Draco shook his head.

“I send Kippy after them most trips, but even she can’t help all the time.”

“If your father were to screw up publicly enough, the Ministry would have no choice but to lock him up,” Blaise said.

“We’d need him to slaughter an entire Muggle village for that to happen.”

“And we know slippery Lucius is too careful for that to happen,” Nott said.

They agreed and took another drink.

“Couldn’t we just hide your mum?” Blaise asked. “Surely there’s a way to create a safe house. At least until we can take care of Lucius.”

“I don’t know if she’d go,” Draco answered. “She still thinks she’s protecting me.”

“By killing herself?” Blaise scoffed. “Pull her out. Put her in hiding. You’re a big boy, you can protect yourself.”

Nott was up from the table in a flash.

“I gotta go,” he said.

Draco and Blaise exchanged glances.

“Steady on, Nott,” Blaise said. “What’s gotten into you tonight?”

“Work shit,” he mumbled as he put on his coat. “And bloody witches.”

They watched him leave and exchanged a confused glance. Blaise rolled his eyes and ordered another.

“He and Pansy have been intolerable these last two weeks,” he grumbled. “I can’t get a moment’s peace.”

“Any idea why?”

Blaise shrugged. He was a great oaf of a man, but deep down, insanely sensitive. His level of protectiveness knew no boundaries. He’d probably offer to slaughter a village of Muggles himself to pin it on Lucius.

“You don’t think they’re seeing each other, do you?”

Draco threw his head back and laughed at the notion of Pansy Parkinson-Zabini and Theodore Nott conducting an extra-marital affair.

“Pansy would kill Nott with his own bullocks if he ever tried anything,” Draco said. “And you know Nott.”

“I know,” he said, grumbling into his ale. “I just feel like I’m missing something.”

“Want me to talk to them?” Draco offered, but Blaise shook his head.

“I think we just need a week away. Reconnect. Infect her with a little growing Zabini weed.”

Draco smiled and patted him on the shoulder.

“That’s right, give her a spawn. It’ll distract her well.”

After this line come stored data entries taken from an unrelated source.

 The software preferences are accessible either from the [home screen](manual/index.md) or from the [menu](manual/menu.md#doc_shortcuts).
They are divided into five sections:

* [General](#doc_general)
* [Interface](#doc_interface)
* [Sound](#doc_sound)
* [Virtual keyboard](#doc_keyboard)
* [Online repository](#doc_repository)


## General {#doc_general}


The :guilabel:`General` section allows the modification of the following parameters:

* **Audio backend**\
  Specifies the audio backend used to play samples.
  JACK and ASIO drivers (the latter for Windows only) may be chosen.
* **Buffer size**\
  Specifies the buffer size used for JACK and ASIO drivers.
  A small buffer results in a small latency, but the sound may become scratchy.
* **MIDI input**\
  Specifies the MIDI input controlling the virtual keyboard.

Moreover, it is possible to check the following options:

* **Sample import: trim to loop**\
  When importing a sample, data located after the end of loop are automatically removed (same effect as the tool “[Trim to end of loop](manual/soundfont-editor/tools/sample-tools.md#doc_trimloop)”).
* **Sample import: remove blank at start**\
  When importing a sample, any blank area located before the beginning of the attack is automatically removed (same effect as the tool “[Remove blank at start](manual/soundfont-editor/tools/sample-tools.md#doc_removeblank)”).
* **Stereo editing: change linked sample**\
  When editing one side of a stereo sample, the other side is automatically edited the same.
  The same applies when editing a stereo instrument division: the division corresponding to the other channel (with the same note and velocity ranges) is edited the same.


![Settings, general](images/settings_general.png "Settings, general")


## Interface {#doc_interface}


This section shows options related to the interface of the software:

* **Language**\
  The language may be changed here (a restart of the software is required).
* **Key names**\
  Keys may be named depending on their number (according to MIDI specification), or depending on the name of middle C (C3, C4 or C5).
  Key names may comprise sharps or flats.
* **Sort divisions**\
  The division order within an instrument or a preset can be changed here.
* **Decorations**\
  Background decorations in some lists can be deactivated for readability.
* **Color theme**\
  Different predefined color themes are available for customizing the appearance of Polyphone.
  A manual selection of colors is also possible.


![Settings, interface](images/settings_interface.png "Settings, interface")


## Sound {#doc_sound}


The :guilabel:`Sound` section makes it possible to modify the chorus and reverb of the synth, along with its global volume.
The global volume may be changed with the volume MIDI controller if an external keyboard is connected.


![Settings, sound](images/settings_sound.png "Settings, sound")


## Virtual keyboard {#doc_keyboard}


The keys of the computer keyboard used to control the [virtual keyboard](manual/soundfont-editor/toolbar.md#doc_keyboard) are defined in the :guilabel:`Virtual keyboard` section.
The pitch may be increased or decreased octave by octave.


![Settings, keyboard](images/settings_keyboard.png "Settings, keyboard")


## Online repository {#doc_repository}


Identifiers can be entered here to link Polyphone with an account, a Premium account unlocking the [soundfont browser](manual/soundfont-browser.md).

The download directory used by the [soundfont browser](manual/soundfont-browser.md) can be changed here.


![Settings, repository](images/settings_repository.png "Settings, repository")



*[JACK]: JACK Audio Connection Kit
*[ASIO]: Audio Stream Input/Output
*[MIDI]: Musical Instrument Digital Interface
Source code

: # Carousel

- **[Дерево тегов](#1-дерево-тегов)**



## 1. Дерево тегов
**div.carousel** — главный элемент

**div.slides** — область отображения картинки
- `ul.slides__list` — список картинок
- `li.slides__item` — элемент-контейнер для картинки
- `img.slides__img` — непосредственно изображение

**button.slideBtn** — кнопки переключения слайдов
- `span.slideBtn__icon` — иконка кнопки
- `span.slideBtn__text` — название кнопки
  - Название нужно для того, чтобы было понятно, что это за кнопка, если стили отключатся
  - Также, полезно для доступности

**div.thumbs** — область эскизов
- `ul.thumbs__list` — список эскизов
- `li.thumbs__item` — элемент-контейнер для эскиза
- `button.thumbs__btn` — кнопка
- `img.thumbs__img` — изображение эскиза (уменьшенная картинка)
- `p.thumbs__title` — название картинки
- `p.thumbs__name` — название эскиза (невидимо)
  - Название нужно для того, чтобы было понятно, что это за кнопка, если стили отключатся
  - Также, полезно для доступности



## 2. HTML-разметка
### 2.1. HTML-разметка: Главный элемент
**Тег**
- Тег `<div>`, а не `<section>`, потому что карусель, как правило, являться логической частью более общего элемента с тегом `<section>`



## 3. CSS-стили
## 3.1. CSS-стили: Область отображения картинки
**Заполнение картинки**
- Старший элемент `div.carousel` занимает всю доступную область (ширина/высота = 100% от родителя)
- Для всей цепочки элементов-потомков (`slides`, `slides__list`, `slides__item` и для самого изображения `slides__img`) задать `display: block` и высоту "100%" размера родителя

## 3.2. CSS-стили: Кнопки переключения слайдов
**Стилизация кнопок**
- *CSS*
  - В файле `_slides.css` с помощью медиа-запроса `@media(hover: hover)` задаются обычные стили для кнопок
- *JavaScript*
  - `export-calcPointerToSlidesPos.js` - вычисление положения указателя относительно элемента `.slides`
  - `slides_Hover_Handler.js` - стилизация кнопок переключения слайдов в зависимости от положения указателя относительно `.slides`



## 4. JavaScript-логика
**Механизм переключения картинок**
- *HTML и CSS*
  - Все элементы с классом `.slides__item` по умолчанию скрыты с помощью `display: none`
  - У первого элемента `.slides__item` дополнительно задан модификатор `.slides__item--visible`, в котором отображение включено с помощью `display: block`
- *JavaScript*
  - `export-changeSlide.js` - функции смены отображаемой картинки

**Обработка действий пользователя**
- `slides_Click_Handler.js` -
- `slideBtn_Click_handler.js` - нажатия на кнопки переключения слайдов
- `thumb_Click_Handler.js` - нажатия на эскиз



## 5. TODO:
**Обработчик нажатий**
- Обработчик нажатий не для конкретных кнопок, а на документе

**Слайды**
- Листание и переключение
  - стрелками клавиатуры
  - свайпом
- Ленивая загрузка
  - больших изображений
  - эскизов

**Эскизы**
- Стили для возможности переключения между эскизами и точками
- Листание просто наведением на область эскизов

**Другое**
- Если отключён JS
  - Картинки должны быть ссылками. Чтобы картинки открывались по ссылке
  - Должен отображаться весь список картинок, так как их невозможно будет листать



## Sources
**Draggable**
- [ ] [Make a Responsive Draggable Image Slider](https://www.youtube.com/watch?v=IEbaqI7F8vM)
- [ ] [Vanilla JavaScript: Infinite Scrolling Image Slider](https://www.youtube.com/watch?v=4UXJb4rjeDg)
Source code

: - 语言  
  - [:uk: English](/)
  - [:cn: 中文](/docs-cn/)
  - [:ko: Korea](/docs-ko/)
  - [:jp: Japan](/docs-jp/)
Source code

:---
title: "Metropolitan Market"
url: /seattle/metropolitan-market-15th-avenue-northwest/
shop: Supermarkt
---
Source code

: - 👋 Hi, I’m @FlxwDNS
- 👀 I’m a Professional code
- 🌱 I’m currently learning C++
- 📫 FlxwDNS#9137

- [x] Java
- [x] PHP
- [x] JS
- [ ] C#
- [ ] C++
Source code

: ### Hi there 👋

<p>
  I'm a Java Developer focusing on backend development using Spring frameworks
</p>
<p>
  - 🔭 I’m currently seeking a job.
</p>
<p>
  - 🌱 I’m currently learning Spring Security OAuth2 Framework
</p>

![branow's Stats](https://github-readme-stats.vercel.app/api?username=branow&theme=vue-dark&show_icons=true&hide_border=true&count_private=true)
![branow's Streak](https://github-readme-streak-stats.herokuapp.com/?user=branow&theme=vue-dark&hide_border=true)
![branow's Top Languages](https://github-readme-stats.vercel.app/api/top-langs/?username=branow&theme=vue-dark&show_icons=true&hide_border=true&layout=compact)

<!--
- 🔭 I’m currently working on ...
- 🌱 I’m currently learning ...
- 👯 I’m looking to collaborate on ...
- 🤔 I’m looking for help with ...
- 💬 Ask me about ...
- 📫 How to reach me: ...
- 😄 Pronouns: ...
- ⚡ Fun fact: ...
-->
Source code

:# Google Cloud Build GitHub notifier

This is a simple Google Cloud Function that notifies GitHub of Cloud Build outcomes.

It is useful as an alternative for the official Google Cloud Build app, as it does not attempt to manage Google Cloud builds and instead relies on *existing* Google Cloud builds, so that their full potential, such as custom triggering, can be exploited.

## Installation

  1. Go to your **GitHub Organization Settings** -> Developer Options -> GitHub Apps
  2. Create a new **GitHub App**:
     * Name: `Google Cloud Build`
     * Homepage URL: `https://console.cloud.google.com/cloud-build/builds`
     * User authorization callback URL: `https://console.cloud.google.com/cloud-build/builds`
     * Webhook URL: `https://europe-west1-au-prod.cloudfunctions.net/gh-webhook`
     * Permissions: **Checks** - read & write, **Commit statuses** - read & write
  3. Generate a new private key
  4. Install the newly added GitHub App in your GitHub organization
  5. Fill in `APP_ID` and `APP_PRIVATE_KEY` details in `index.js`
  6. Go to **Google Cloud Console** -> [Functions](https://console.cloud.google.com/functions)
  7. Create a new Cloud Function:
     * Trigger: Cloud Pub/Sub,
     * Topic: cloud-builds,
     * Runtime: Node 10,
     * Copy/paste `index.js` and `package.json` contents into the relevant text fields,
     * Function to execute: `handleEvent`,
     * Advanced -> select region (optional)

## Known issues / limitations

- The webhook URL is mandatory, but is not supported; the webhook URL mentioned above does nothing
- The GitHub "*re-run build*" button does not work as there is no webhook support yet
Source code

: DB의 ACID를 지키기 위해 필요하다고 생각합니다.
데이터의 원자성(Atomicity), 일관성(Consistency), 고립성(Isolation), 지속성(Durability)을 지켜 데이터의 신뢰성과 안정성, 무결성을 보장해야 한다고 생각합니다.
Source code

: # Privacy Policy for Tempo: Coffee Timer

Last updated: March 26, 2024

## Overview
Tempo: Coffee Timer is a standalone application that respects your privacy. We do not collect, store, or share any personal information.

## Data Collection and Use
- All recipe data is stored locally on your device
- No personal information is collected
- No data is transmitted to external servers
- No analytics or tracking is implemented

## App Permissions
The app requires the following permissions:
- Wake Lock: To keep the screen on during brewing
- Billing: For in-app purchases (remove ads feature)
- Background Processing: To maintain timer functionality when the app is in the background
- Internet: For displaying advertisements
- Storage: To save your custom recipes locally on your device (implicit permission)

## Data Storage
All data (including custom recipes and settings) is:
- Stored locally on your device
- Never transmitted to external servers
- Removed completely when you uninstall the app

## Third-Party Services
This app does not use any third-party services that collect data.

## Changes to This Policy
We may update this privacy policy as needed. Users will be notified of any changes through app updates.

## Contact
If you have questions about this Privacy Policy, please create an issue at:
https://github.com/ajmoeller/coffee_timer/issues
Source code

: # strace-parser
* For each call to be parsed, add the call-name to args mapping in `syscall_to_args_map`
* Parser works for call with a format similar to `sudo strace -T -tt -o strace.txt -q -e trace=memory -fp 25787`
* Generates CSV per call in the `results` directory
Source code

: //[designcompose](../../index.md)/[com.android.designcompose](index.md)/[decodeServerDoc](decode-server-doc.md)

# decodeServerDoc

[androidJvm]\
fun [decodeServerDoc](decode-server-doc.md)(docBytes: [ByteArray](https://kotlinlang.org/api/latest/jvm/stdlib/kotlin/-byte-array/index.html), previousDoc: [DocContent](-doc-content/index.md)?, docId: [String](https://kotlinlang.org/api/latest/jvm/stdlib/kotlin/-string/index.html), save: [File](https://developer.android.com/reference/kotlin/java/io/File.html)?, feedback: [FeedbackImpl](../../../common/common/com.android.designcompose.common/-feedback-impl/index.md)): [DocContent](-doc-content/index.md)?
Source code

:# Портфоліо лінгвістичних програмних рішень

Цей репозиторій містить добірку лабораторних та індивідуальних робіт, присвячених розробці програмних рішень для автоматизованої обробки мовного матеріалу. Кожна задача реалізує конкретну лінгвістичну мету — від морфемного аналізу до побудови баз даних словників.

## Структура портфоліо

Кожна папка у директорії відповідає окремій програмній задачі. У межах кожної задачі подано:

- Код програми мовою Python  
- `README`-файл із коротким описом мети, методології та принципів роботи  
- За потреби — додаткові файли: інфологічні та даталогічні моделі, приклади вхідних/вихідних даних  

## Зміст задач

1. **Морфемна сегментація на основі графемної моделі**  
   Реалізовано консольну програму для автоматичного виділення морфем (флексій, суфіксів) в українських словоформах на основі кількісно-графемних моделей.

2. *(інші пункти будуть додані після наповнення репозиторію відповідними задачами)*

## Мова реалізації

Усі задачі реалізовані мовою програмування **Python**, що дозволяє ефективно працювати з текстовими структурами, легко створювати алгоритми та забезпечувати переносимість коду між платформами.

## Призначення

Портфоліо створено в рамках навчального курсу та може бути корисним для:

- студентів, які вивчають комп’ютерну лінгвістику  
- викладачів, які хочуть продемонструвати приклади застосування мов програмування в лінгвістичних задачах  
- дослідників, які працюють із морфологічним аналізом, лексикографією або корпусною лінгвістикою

“Are you ready to be an uncle?”

“I’ve been waiting for years. It’s about damn time.”

Blaise drained his second drink and stood up.

“Go find yourself a nice one,” he winked toward the bar. “You deserve a distraction too.”

Zabini was out the door, and Draco looked at the small group of witches at the bar. One of them with coppery hair turned and winked at him. She motioned with her head for him to come closer. But he couldn’t bring himself to move. He didn’t even feel a stirring of lust as he looked over at them. He put on his coat and absently wondered if her disappearance had ruined him for good.